Below are some records. Pull every line that contains the word "aggregation".

- - -

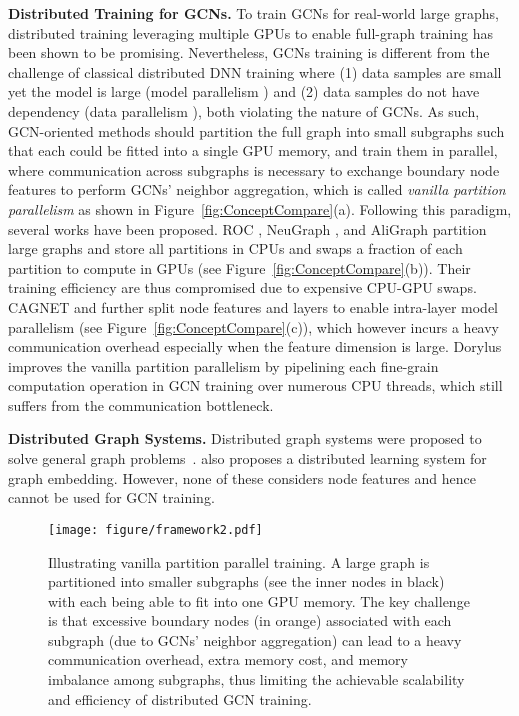 \documentclass{article}
\newcommand{\niparagraph}[1]{\noindent\textbf{#1}}
\begin{document}
\niparagraph{Distributed Training for GCNs.}
To train GCNs for real-world large graphs, distributed training leveraging multiple GPUs to enable full-graph training has been shown to be promising.  
Nevertheless, GCNs training is different from the challenge of classical distributed DNN training where (1) data samples are small yet the model is large (model parallelism \citep{krizhevsky2014one,harlap2018pipedream}) and (2) data samples do not have dependency (data parallelism \citep{li2020pytorch,li2018pipe,li2018inceptionn}), both violating the nature of GCNs. As such,
GCN-oriented methods should partition the full graph into small subgraphs such that each could be fitted into a single GPU memory, and train them in parallel, where communication across subgraphs is necessary to exchange boundary node features to perform GCNs' neighbor aggregation, which is called \textit{vanilla partition parallelism} as shown in Figure~\ref{fig:ConceptCompare}(a).
Following this paradigm, several works have been proposed.
ROC \citep{jia2020improving}, NeuGraph \citep{ma2019neugraph}, and AliGraph \citep{zhu2019aligraph} partition large graphs and store all partitions in CPUs and swaps a fraction of each partition to compute in GPUs (see Figure~\ref{fig:ConceptCompare}(b)). 
Their training efficiency are thus compromised due to expensive CPU-GPU swaps.
CAGNET \citep{tripathy2020reducing} and  \citep{gandhi2021p3} further split node features and layers to enable intra-layer model parallelism (see Figure~\ref{fig:ConceptCompare}(c)), which however incurs a heavy communication overhead especially when the feature dimension is large.
Dorylus \citep{thorpe2021dorylus} improves the vanilla partition parallelism by pipelining each fine-grain computation operation in GCN training over numerous CPU threads, which still suffers from the communication bottleneck.

\niparagraph{Distributed Graph Systems.}
Distributed graph systems were proposed to solve general graph problems~\citep{gonzalez2012powergraph,shun2013ligra,nguyen2013lightweight,zhu2016gemini,chen2019powerlyra}. 
\citep{lerer2019pytorch} also proposes a distributed learning system for graph embedding. 
However, none of these considers node features and hence cannot be used for GCN training.


 \begin{figure*}[t]
\begin{center}
\texttt{[image: figure/framework2.pdf]}
\end{center}
\caption{Illustrating vanilla partition parallel training. A large graph is partitioned into smaller subgraphs (see the inner nodes in black) with each being able to fit into one GPU memory. The key challenge is that excessive boundary nodes (in orange) associated with each subgraph (due to GCNs' neighbor aggregation) can lead to a heavy communication overhead, extra memory cost, and memory imbalance among subgraphs, thus limiting the achievable scalability and efficiency of distributed GCN training.}
\label{fig:framework}
\end{figure*}
\end{document}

- - -

**Result of this exercise**:
GCN-oriented methods should partition the full graph into small subgraphs such that each could be fitted into a single GPU memory, and train them in parallel, where communication across subgraphs is necessary to exchange boundary node features to perform GCNs' neighbor aggregation, which is called \textit{vanilla partition parallelism} as shown in Figure~\ref{fig:ConceptCompare}(a).
\caption{Illustrating vanilla partition parallel training. A large graph is partitioned into smaller subgraphs (see the inner nodes in black) with each being able to fit into one GPU memory. The key challenge is that excessive boundary nodes (in orange) associated with each subgraph (due to GCNs' neighbor aggregation) can lead to a heavy communication overhead, extra memory cost, and memory imbalance among subgraphs, thus limiting the achievable scalability and efficiency of distributed GCN training.}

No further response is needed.